Three days after a massive winter storm struck the mid-Atlantic region, freight transportation systems were still trying to recover to normal operating levels.

Norfolk Southern Railway declared force majeure in effect starting Feb. 6, a statement that invokes forces outside its control to lift its delivery or other service guarantees. NS had also used force majeure after a huge storm struck its main operating area in the week before Christmas.

The states of Pennsylvania, Maryland, West Virginia and Virginia all had significant snowfalls starting Feb. 5 that left two or three feet of snow in many areas. Those states spent most of the weekend digging out interstate highways and other major arteries.

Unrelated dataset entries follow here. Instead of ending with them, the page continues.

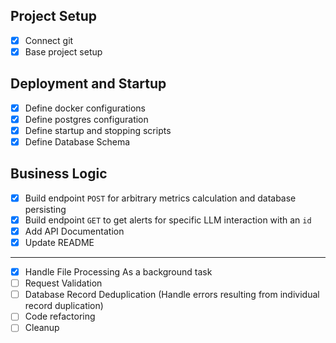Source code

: ## Project Setup

- [x] Connect git
- [x] Base project setup

## Deployment and Startup

- [x] Define docker configurations
- [x] Define postgres configuration
- [x] Define startup and stopping scripts
- [x] Define Database Schema

## Business Logic

- [x] Build endpoint `POST` for arbitrary metrics calculation and database persisting
- [x] Build endpoint `GET` to get alerts for specific LLM interaction with an `id`
- [x] Add API Documentation
- [x] Update README

---

- [x] Handle File Processing As a background task
- [ ] Request Validation
- [ ] Database Record Deduplication (Handle errors resulting from individual record duplication)
- [ ] Code refactoring
- [ ] Cleanup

Long-haul trucking operations began moving slowly on Feb. 7, but with numerous regular roads still covered in ice and snow the access to local delivery docks remained a problem as the regular workweek began.

Airports had to cancel a number of weekend flights as well. The federal government and numerous businesses around Washington, D.C., remained closed on Feb. 8.

NS said the storms affected “operations in critical traffic areas in the Midwest, Mid-Atlantic and Northeast.” It cited traffic problems in Pennsylvania, Ohio, Maryland, Virginia, New York, New Jersey and the Carolinas, and said customers “should expect delays of at least 48 hours.”

Meanwhile, the nation’s largest rail hub, Chicago, was bracing for a new storm that could hit that area with a foot of snow starting the afternoon of Feb. 8 and continuing into the next day. For the East, that same storm front was expected to move into the region on Tuesday afternoon, dumping more snow on roads and tracks.

When such winter storms hit a railway, the company can push plow-equipped locomotives to clear its tracks. However, local access road conditions can hinder rail workers getting to and from their jobs, icing can freeze up track switches and complicate building railcars into train sets and can clog key open-topped cargoes such as coal and rock to slow their loading and unloading.